TASK STATEMENT: Copy every line from the records that holds the word "revcolor".

Stored data entries
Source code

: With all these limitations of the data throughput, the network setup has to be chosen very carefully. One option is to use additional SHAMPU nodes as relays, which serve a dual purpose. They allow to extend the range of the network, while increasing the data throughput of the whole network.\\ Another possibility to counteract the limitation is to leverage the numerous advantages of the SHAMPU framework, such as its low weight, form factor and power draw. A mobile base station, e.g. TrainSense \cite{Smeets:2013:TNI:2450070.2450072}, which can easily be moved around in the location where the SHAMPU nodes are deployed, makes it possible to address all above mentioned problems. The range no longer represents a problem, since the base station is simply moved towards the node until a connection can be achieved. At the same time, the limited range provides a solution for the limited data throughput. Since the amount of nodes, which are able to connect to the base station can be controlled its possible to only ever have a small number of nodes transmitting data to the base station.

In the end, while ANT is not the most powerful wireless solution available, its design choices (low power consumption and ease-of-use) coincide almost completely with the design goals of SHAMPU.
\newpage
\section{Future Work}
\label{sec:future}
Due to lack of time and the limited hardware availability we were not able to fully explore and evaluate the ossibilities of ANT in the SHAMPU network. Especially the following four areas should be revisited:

* * *

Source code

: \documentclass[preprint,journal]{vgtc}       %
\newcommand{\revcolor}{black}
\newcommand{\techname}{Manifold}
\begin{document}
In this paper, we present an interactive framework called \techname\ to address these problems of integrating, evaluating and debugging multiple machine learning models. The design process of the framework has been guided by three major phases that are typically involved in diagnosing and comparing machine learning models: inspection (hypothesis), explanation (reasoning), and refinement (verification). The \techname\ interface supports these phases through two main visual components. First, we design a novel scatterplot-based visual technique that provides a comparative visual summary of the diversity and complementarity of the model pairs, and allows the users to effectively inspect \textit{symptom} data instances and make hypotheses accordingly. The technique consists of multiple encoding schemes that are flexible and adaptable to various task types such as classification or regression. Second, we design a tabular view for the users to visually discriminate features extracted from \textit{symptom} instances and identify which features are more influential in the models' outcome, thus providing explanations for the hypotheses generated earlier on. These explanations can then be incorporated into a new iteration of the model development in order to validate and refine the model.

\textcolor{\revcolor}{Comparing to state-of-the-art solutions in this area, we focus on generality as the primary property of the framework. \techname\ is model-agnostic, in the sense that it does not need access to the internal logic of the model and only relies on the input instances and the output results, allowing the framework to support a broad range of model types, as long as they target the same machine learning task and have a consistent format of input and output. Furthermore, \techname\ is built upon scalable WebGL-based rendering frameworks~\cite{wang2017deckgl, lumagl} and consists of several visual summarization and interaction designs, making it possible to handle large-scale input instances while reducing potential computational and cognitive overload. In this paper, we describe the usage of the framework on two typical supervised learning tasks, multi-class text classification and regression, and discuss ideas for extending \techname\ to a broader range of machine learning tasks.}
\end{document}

---

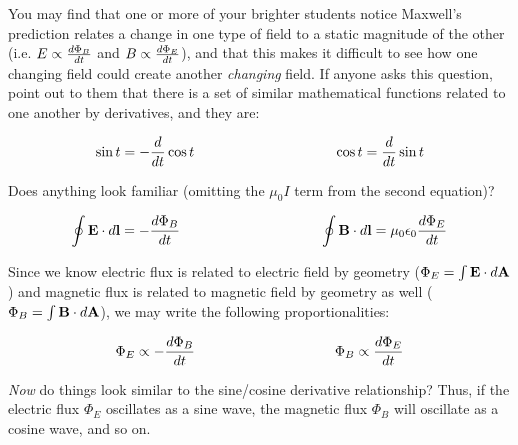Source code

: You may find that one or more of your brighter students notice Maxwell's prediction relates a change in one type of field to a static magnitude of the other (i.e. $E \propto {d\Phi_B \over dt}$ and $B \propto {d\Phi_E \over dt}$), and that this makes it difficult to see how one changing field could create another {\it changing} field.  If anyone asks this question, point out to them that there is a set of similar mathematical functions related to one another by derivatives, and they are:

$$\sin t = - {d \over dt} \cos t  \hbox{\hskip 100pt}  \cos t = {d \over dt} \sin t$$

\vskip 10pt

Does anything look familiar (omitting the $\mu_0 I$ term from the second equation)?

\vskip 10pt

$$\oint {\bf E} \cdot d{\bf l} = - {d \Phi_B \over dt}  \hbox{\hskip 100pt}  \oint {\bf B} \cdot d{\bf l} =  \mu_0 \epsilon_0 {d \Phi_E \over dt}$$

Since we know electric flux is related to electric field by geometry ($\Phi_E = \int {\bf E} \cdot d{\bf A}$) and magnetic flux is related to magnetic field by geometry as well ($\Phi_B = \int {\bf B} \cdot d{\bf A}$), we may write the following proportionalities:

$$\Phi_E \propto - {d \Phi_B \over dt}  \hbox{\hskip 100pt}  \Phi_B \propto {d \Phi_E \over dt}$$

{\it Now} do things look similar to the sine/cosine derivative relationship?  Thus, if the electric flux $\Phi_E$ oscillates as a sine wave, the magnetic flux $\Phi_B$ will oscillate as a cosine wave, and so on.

TASK ANSWER:
\newcommand{\revcolor}{black}
\textcolor{\revcolor}{Comparing to state-of-the-art solutions in this area, we focus on generality as the primary property of the framework. \techname\ is model-agnostic, in the sense that it does not need access to the internal logic of the model and only relies on the input instances and the output results, allowing the framework to support a broad range of model types, as long as they target the same machine learning task and have a consistent format of input and output. Furthermore, \techname\ is built upon scalable WebGL-based rendering frameworks~\cite{wang2017deckgl, lumagl} and consists of several visual summarization and interaction designs, making it possible to handle large-scale input instances while reducing potential computational and cognitive overload. In this paper, we describe the usage of the framework on two typical supervised learning tasks, multi-class text classification and regression, and discuss ideas for extending \techname\ to a broader range of machine learning tasks.}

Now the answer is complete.